While, I’m moaning, there are other wrinkles. For instance, I dragged and dropped a selection of MP3, WMA and FLAC files over to the Archos 3. The MP3 files were correctly stored by album and artist, but the WMA and FLAC files were dumped in a folder marked ‘Other’. Worse, the MP3 files were listed by alphabetical order within their albums, and not in the running order the artist intended. This is really clumsy, basic stuff, and while the Archos 3 has a good-looking interface, with a choice of desktop backgrounds and a clean, modern feel, I’d rather have a more basic but effective UI any day.
The Archos 3 doesn’t come overstuffed with features, but that doesn’t really bother me. The voice recorder, FM radio, photo viewer and stopwatch are all simple but usable, and I can do without the low-quality games or notepad applications that some PMPs insist on packing in. The one ‘extra’ feature it does offer – a built in FM transmitter – is genuinely useful. It uses the headphone cable as an aerial, which means you need to keep your phones plugged in, but with the FM transmitter switched on the Archos 3 will transmit music directly to your car stereo or kitchen radio.
Most importantly, the Archos 3 delivers a good performance when it comes to audio and video playback. Now, to be honest I expected more in terms of video file format support.

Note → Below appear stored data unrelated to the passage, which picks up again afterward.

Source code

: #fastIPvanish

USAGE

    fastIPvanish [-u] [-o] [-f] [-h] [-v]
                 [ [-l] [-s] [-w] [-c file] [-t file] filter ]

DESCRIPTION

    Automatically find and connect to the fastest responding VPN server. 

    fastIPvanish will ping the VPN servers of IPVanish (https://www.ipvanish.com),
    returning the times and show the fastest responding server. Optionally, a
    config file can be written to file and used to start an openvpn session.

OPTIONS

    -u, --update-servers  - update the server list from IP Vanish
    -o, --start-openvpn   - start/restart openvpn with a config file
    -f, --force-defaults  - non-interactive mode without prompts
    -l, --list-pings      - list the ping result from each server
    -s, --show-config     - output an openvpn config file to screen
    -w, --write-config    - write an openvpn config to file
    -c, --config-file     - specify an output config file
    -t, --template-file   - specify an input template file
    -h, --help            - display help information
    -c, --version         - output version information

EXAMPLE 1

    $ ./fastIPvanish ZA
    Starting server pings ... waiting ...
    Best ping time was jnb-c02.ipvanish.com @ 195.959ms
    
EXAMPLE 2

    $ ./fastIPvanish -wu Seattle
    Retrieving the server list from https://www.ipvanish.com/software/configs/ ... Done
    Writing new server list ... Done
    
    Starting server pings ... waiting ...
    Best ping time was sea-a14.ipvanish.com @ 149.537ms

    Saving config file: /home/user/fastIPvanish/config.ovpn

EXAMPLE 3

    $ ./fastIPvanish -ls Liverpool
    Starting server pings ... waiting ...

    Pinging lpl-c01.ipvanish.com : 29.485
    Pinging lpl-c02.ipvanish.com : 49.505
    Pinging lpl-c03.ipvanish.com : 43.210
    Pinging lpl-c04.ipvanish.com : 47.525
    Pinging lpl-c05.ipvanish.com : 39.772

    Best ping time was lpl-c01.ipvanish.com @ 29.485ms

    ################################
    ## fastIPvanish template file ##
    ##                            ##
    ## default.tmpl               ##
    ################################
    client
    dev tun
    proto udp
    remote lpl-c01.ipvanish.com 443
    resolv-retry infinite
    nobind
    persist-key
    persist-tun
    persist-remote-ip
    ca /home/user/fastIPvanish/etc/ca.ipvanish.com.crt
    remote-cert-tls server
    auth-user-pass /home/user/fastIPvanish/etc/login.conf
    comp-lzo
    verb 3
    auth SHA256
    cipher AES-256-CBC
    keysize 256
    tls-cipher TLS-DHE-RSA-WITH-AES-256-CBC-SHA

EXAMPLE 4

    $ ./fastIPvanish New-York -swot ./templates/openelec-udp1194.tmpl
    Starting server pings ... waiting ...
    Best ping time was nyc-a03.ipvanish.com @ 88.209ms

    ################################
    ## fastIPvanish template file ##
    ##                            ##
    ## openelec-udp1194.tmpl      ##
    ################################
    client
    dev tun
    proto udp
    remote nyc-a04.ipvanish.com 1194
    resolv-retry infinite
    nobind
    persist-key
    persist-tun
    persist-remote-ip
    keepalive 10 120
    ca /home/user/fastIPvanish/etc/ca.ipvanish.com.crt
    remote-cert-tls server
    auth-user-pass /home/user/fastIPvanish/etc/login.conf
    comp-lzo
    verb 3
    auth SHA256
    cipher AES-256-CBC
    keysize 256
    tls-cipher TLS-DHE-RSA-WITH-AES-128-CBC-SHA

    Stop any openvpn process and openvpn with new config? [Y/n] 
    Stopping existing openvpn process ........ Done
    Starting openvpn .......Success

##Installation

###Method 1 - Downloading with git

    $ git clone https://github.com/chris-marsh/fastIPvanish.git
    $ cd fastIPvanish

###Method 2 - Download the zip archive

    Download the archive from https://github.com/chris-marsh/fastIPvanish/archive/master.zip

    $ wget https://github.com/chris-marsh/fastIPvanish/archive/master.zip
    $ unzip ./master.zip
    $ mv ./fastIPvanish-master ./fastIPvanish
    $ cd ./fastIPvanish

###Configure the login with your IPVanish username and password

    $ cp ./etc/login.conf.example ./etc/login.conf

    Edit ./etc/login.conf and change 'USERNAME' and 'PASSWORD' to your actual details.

Archos doesn’t actually list which video formats are supported, but while DivX, AVI and WMV files at SD resolutions worked straight away, H.264 files in M4V, MP4 or MKV containers would not, and nor would the mobile WMV files downloaded from the BBC’s iPlayer service. On the plus side, this is still better than most PMPs on the market and, if you have ripped your DVD collection to DivX, then it’s great to be able to drag and drop files across without conversion.
Playback quality, meanwhile, is very good; smooth, glitch-free and perfectly watchable. In fact, the Archos 3 is one of the smallest PMPs I’ve come across where I could happily watch an hour-long TV programme or a short-ish movie on the thing.